▸ EXERCISE PROMPT
From the entries below, return exactly the lines beginning at the one that contains "2. Interchanging AND or OR" and ending at the one that contains "# Min-Terms", both of them included, and only those lines.

▸ DATA SUPPLIED
*-*-*

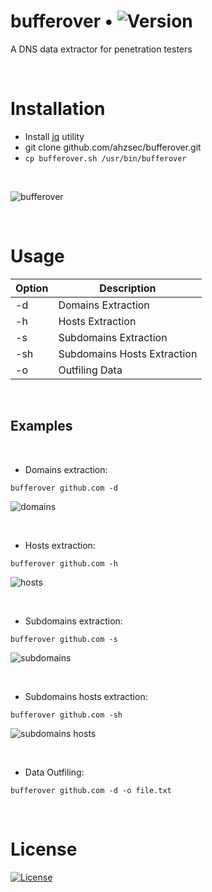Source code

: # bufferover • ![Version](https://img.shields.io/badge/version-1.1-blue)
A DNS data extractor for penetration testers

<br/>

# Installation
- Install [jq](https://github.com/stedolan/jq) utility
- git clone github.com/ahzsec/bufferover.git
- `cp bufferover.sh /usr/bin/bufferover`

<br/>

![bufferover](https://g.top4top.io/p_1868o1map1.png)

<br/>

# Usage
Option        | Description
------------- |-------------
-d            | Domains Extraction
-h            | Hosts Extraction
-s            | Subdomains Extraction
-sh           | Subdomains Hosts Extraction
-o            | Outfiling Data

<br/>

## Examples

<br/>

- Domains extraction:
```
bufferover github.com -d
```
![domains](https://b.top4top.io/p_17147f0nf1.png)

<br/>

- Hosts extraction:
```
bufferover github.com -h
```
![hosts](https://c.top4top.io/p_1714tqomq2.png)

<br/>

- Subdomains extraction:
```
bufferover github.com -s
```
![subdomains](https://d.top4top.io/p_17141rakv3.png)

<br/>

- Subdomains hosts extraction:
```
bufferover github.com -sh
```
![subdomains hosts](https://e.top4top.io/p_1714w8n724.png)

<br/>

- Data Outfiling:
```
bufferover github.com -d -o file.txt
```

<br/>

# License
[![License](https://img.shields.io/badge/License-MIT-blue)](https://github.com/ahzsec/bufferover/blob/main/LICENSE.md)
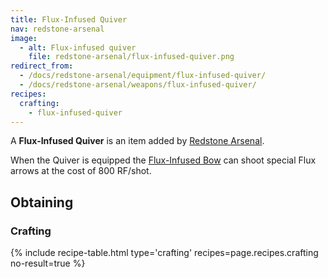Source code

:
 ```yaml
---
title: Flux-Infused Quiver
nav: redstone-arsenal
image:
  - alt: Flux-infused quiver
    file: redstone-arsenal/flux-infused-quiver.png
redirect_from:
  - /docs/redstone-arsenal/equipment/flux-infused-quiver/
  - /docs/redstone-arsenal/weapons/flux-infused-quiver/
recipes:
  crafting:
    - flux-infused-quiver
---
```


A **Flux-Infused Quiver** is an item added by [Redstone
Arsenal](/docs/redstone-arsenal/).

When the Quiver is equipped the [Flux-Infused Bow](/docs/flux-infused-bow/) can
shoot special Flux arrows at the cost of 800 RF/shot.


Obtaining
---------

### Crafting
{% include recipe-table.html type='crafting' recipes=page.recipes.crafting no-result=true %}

*-*-*

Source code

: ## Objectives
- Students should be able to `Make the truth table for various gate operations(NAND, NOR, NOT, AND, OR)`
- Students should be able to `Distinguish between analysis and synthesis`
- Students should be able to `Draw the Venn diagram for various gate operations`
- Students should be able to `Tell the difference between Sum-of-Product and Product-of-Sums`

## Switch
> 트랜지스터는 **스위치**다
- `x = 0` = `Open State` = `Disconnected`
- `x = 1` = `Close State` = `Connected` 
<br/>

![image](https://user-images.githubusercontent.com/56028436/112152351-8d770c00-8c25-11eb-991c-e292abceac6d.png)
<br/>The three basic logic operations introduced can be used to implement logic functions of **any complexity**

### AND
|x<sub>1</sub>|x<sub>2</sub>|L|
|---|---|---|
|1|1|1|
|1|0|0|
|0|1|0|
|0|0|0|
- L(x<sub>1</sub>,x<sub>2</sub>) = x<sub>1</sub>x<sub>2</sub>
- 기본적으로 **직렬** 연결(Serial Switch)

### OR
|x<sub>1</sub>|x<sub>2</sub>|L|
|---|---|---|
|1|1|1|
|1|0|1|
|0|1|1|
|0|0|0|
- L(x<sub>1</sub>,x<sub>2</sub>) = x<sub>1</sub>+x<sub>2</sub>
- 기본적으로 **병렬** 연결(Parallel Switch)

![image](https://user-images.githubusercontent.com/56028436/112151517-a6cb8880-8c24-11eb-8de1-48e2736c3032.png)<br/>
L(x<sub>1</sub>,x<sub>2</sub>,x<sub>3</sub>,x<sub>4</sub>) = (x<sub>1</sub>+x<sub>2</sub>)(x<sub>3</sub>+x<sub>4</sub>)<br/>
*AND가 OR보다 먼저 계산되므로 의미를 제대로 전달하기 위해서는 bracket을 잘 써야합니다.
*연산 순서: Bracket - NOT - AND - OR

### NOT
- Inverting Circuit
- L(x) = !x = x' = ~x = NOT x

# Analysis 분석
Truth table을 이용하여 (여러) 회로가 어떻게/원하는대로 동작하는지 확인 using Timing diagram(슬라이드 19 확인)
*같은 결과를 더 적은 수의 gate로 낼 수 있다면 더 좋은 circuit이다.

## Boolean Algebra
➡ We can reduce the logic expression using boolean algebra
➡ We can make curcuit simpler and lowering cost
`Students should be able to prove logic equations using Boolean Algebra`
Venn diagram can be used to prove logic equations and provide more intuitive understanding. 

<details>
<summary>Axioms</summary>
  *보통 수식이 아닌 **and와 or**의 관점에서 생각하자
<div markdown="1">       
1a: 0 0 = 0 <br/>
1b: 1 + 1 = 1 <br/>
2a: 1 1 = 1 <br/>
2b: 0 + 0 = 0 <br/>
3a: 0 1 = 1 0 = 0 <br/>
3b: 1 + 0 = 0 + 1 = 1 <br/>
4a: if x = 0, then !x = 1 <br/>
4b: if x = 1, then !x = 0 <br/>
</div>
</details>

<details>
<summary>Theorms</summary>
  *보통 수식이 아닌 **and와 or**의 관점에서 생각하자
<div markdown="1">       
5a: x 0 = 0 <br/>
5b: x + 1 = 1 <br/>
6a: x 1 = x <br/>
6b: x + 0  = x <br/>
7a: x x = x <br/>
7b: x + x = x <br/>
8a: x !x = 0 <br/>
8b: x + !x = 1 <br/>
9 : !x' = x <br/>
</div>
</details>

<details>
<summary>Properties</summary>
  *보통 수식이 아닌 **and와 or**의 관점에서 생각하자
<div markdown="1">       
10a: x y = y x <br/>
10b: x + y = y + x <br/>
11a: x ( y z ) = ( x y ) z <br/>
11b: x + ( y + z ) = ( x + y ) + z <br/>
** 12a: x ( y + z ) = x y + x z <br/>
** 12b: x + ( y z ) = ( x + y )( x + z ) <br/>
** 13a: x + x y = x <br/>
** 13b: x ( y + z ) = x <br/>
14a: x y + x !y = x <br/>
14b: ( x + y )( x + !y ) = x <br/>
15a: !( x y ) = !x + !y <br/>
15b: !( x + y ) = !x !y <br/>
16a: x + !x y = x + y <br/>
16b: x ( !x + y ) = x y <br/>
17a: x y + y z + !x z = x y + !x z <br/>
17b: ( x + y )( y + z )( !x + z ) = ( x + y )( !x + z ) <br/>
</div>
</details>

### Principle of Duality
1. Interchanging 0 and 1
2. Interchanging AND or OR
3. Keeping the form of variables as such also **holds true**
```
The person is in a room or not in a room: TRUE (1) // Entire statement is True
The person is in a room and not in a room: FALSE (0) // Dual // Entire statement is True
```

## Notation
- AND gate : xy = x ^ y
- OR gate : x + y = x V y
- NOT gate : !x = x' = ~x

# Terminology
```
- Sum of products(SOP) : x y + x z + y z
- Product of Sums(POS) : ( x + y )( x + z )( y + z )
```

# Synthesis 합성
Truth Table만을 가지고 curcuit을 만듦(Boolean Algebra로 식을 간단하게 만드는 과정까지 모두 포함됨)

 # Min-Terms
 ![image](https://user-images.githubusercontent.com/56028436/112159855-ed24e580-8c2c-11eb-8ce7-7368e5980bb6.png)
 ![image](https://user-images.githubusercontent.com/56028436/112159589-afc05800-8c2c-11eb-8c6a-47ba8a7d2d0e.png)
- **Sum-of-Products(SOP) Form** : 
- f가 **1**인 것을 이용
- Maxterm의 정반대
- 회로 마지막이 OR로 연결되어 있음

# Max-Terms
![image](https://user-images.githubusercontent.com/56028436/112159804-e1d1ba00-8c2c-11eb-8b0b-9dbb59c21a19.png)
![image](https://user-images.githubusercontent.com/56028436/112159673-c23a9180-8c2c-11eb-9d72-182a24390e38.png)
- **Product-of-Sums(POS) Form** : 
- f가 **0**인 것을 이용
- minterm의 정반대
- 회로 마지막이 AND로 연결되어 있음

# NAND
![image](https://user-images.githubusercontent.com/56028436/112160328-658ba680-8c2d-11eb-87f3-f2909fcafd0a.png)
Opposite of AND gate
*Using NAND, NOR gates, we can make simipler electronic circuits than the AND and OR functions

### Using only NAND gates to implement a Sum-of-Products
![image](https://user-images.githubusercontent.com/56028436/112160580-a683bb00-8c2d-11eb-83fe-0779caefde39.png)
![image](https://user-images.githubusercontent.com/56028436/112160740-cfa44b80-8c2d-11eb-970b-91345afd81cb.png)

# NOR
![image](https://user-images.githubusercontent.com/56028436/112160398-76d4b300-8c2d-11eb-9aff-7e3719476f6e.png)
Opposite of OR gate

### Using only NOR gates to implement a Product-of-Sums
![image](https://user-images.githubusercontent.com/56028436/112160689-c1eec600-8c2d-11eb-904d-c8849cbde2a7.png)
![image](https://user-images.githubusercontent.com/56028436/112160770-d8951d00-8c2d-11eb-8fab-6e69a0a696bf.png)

*-*-*

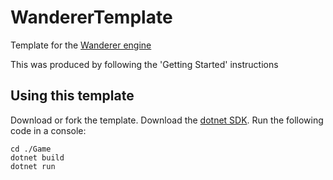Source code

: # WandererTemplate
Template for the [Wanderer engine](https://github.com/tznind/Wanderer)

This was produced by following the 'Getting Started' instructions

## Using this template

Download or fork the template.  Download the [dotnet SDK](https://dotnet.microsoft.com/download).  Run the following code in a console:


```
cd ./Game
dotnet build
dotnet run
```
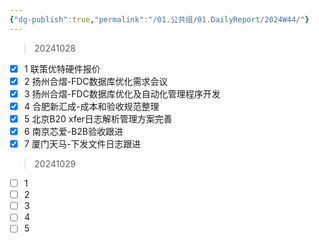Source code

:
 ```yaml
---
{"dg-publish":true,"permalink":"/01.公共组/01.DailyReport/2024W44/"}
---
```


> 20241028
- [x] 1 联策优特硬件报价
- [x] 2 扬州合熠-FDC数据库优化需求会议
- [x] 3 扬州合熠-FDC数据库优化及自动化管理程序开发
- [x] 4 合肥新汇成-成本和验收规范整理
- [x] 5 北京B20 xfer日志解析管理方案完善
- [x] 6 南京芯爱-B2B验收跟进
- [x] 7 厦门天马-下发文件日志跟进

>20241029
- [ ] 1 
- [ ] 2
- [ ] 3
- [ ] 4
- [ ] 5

*-*-*

▸ RESPONSE TO THE TASK
2. Interchanging AND or OR
3. Keeping the form of variables as such also **holds true**
```
The person is in a room or not in a room: TRUE (1) // Entire statement is True
The person is in a room and not in a room: FALSE (0) // Dual // Entire statement is True
```

## Notation
- AND gate : xy = x ^ y
- OR gate : x + y = x V y
- NOT gate : !x = x' = ~x

# Terminology
```
- Sum of products(SOP) : x y + x z + y z
- Product of Sums(POS) : ( x + y )( x + z )( y + z )
```

# Synthesis 합성
Truth Table만을 가지고 curcuit을 만듦(Boolean Algebra로 식을 간단하게 만드는 과정까지 모두 포함됨)

 # Min-Terms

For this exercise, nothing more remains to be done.